Comment: Despite progress made in the management of many other hematologic malignancies, the high morbidity and mortality associated with standard induction regimens and the high frequency of treatment failure with this approach highlight the need for novel therapeutic approaches to the treatment of elderly patients with AML. This trial targets AML using a different therapeutic strategy in which decitabine or decitabine in combination with bortezomib is used to modify gene expression through effects on epigenetic silencing. While these regimens have some of the same risks as standard cytotoxic therapy (e.g., cytopenias and infections), they lack many of the other toxicities associated with aggressive chemotherapy. Consequently, administration of this therapy is more feasible in elderly patients and in those with co-morbid conditions. With any new treatment approach, it is important to verify that an initial promising result based on a single institution study is reproducible when the regimen is tested in a large, multicenter trial.

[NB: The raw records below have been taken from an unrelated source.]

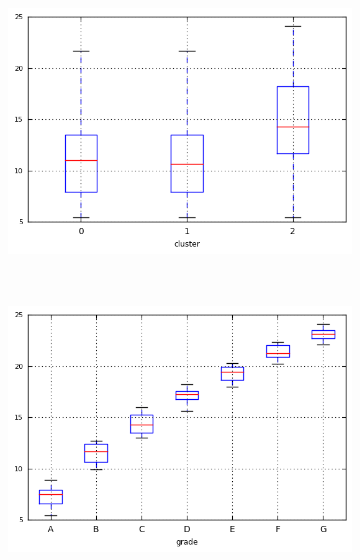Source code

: \begin{anexosenv}
\begin{figure}[ht!]
\begin{subfigure}[t]{0.45\textwidth}
        \end{subfigure}
\end{figure}



\begin{figure}[ht!]
    \centering
                \caption{\emph{Boxplots} de int\textunderscore rate\textunderscore float}
        \begin{subfigure}[t]{0.45\textwidth}
            \centering

            \centerline{\includegraphics[width=1.05\textwidth]{img/int_rate_float_by_cluster}}
        \end{subfigure}%
        ~ 
        \begin{subfigure}[t]{0.45\textwidth}
            \centering
   
            \centerline{\includegraphics[width=1.05\textwidth]{img/int_rate_float_by_grade}}


\end{subfigure}
\end{figure}
\end{anexosenv}
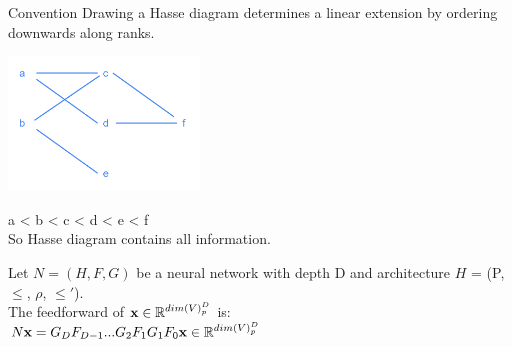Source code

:Convention Drawing a Hasse diagram determines a linear extension by ordering downwards along ranks.\\
    \begin{center}
        \includegraphics[width=2in]{images/Chapter 10/convention.png}
    \end{center}
    a < b < c < d < e < f\\
So Hasse diagram contains all information.\\


\begin{definition}
    Let $N = (H,F,G)$ be a neural network with depth D and architecture $H$ = (P, $\leq$, $\rho$, $\leq'$).\\
    The feedforward of ${\vx} \in \mathbb{R}^{dim(V)_p^{D}}$ is:\\
        $N{\vx} = G_{D}F_{D-1}...G_{2}F_{1}G_{1}F_{0}{\vx} \in \mathbb{R}^{dim(V)_p^{D}}$
\end{definition}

This trial will meet this goal and inform us as to whether either of these treatment regimens warrants future clinical investigation. In addition, the laboratory correlates and the geriatric assessment studies, performed in a uniform manner, may identify subsets of patients who particularly benefit from one of these approaches to treatment. Taking an entirely different approach to treatment of elderly patients with AML, as is done in this trial, is justified based upon the limited success of other treatment approaches that are currently available to this patient population.